Where the company involved or its holding company is a listed public entity or an entity which has a broad shareholder base, the whitewash procedures are costly and impractical.
In addition, despite the lodgement of documentation at ASIC, there is no public notification of the proposed financial assistance. As a result, unless a shareholder or creditor of the company continually updates its searches of the company to become aware of the documentation lodged with ASIC, no opportunity is given to shareholders and creditors to become aware of the proposed financial assistance and raise any issue, either with the company or ASIC, in respect of the same.
What happens in practice?
It is often the case that the funding to be provided by the lenders has nothing to do with the acquisition of the shares in relation to the matter. Despite this, and the inclusion of appropriate representations in financing documents in respect of the same, financiers often insist that the whitewash procedures be undertaken.

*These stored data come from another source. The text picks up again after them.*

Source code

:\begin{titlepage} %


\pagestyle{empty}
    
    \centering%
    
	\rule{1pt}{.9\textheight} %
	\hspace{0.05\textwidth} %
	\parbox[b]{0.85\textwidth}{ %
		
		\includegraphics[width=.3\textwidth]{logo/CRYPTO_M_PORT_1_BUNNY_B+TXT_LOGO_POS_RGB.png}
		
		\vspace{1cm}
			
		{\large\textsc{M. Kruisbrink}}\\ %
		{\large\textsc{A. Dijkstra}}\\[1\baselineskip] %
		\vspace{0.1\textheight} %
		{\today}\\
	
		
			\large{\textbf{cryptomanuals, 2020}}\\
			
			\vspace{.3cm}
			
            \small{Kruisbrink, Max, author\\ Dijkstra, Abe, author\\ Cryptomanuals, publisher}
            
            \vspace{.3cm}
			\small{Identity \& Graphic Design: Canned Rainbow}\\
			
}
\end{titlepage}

Indeed, we are aware of matters where despite the company advising that there was no connection between the financing facility and the acquisition of the shares (which was in respect of an offshore parent company a number of levels removed from the Australian group), the financier insisted on the whitewash procedure but then rejected the explanatory memorandum references to the possibility of the financing assisting the acquisition of the shares. Despite this rejection, the financier required that the whitewash procedures be undertaken even though it would appear that it acknowledged that there was no such connection.
Do the whitewash procedures have to be undertaken in all cases?

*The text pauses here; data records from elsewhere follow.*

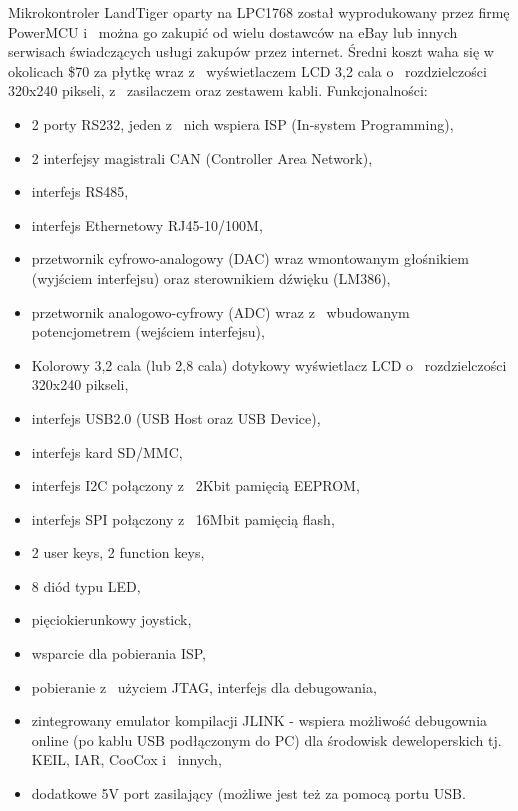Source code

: \documentclass{BscUS}
\begin{document}
Mikrokontroler LandTiger oparty na LPC1768 został wyprodukowany przez firmę PowerMCU i~ można go zakupić od wielu dostawców na eBay lub innych serwisach świadczących usługi zakupów przez internet. Średni koszt waha się w~ okolicach \$70 za płytkę wraz z~ wyświetlaczem LCD 3,2 cala o~ rozdzielczości 320x240 pikseli, z~ zasilaczem oraz zestawem kabli. \cite{landtigerDesc}
\newline
Funkcjonalności:
\begin{itemize} %
\item 2 porty RS232, jeden z~ nich wspiera ISP (In-system Programming),
\item 2 interfejsy magistrali CAN (Controller Area Network),
\item interfejs RS485,
\item interfejs Ethernetowy RJ45-10/100M,
\item przetwornik cyfrowo-analogowy (DAC) wraz wmontowanym głośnikiem (wyjściem interfejsu) oraz sterownikiem dźwięku (LM386),
\item przetwornik analogowo-cyfrowy (ADC) wraz z~ wbudowanym potencjometrem (wejściem interfejsu),
\item Kolorowy 3,2 cala (lub 2,8 cala) dotykowy wyświetlacz LCD o~ rozdzielczości 320x240 pikseli,
\item interfejs USB2.0 (USB Host oraz USB Device),
\item interfejs kard SD/MMC,
\item interfejs I2C połączony z~ 2Kbit pamięcią EEPROM,
\item interfejs SPI połączony z~ 16Mbit pamięcią flash,
\item 2 user keys, 2 function keys,
\item 8 diód typu LED,
\item pięciokierunkowy joystick,
\item wsparcie dla pobierania ISP,
\item pobieranie z~ użyciem JTAG, interfejs dla debugowania,
\item zintegrowany emulator kompilacji JLINK - wspiera możliwość debugownia online (po kablu USB podłączonym do PC) dla środowisk deweloperskich tj. KEIL, IAR, CooCox i~ innych,
\item dodatkowe 5V port zasilający (możliwe jest też za pomocą portu USB.
\end{itemize}
\end{document}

Directors clearly have the ability to determine whether or not the financial assistance is prohibited. They have the ability to determine that in their opinion, the financial assistance will not materially prejudice the interests of the company or its shareholders, or the company’s ability to pay its creditors. If the directors are validly able to make such determinations, the financiers to the company should not be entitled to override such determinations and insist on the whitewash procedures (unless they are aware of circumstances which contradict the directors’ views).
However, it is generally standard practice by financiers to require the whitewash procedures to be undertaken.
Due to the impracticality of the current provisions, the added cost and time associated with complying with the whitewash procedures (in circumstances where in reality such procedures are not required) and the lack of transparency in relation to the giving of the assistance and the ability of shareholders and creditors to object to the same, thought should be given to amending the Corporations Act 2001 such that any contraventions which may occur do not apply to arms-length financiers who are not aware of the financial assistance materially prejudicing either the interests of the company or its shareholders or the company’s ability to pay its creditors.
It should only be in the circumstances where financiers are aware of these matters (and therefore should be able to disregard directors’ views on them) that they should be potentially liable under the civil penalty provisions. By including such defence/exclusion for a financier, the unnecessary costs and time associated with the whitewash procedures can be removed from a large number of financing transactions thereby reducing the costs of financing.